GR. No. L-25885 [RESO] 1978, Nov 16 TEEHANKEE, J.
Sobere
SUBJECT MATTER:
Maceda Law: RA 6552 - Sale of Immovables on Installment
DOCTRINE:
Maceda Law recognizes that in the sale of industrial lots and commercial buildings, non-payment of installments is
simply an event that prevents the conditional obligation of the vendor to convey title from acquiring binding force.
Moreover, it entitles the vendor to cancel the conditional contract on this ground.
LEGAL PROVISION/S:
Art 1592, NCC. In the sale of immovable property, even though it may have been stipulated that upon failure to pay
the price at the time agreed upon the rescission of the contract shall of right take place, the vendee may pay, even
after the expiration of the period, as long as no demand for rescission of the contract has been made upon him either
judicially or by notarial act. After the demand, the court may not grant him a new term.

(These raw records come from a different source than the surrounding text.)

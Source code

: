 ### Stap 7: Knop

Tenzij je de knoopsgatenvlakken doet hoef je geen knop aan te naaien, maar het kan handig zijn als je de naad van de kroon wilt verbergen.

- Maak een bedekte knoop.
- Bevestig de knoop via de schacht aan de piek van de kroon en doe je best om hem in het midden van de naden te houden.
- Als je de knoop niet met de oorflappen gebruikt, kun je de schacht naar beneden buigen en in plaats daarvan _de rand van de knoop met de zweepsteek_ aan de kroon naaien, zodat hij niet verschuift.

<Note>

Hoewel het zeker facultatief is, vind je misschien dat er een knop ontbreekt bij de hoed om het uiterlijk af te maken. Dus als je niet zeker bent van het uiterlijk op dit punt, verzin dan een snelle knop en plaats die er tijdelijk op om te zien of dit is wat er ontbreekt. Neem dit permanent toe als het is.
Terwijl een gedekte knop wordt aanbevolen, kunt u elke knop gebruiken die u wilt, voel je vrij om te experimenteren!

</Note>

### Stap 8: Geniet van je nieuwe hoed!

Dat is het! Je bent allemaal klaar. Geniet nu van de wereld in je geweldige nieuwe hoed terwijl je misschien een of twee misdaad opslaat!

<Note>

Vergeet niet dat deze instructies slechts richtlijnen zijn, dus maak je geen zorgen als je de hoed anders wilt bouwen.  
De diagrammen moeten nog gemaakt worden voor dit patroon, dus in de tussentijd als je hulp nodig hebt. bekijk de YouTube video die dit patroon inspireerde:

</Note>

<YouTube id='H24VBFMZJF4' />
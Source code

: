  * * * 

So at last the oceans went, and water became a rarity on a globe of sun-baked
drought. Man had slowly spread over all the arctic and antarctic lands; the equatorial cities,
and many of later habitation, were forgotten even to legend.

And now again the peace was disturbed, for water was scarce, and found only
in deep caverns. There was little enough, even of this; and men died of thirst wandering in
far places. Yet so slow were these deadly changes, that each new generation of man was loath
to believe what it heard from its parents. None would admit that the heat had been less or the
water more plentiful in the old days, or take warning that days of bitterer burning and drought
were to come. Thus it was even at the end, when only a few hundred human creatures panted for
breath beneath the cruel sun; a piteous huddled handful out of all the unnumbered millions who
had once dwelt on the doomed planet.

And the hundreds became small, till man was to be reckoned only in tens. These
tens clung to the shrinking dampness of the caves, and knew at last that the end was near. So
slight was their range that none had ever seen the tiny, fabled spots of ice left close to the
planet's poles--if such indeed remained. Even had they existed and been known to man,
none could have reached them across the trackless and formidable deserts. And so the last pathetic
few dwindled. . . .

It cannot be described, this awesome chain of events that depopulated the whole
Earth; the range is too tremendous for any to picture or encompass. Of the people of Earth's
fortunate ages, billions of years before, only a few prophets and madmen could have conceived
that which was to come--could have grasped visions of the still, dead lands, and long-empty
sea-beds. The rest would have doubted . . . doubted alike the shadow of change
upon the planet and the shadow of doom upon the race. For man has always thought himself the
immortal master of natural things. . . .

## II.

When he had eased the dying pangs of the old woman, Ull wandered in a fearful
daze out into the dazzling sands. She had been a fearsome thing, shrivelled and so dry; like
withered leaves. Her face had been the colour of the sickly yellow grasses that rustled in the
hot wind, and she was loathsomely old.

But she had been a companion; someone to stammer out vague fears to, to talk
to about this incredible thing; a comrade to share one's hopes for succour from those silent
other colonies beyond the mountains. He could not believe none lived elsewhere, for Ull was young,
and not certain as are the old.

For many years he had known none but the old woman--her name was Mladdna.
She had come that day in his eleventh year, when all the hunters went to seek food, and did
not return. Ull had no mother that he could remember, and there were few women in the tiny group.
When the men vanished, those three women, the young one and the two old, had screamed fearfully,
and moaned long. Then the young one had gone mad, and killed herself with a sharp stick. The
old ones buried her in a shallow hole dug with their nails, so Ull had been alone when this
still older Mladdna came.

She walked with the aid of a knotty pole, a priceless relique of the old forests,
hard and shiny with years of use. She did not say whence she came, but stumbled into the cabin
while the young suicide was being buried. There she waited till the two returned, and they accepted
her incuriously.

ACTION BEFORE THE SUPREME COURT: Resolution of Maritime Building Co. Inc.’s Second Motion for
Reconsideration of October 7, 1972.
SUMMARY:
Digester: This is a denial of Maritime’s second motion for reconsideration for the decision in the 1972 Luzon
Brokerage case. The facts of the original case were no longer discussed in this resolution—only their ratio.
In this Second Motion for Reconsideration, Maritime brought up the same arguments and prayers. One of the
prayers was essentially to overturn the long-standing doctrine upholding the promisor's contractual right, as
stipulated in contracts to sell, to declare the contract cancelled upon breach and the buyer's failure to pay the
stipulated installments (“which is simply an event that prevents the obligation of the vendor to convey title from
acquiring binding force”).
The SC declined this second MR for several reasons. One of which is the Maceda Law which is essentially the
embodiment of 39 years worth of jurisprudence whose main point (in relation to this case) is that the Maceda Law
recognizes that in the sale of industrial lots and commercial buildings, non-payment of installments is simply an
event that prevents the conditional obligation of the vendor to convey title from acquiring binding force. Moreover,
it entitles the vendor to cancel the conditional contract on this ground. Applying to the case, the SC declines this MR
as Maritime’s failure to pay for 3 months constituted a breach therefore Myers was well within their right to cancel
the contract. Moreover, the failure to pay was done in bad faith.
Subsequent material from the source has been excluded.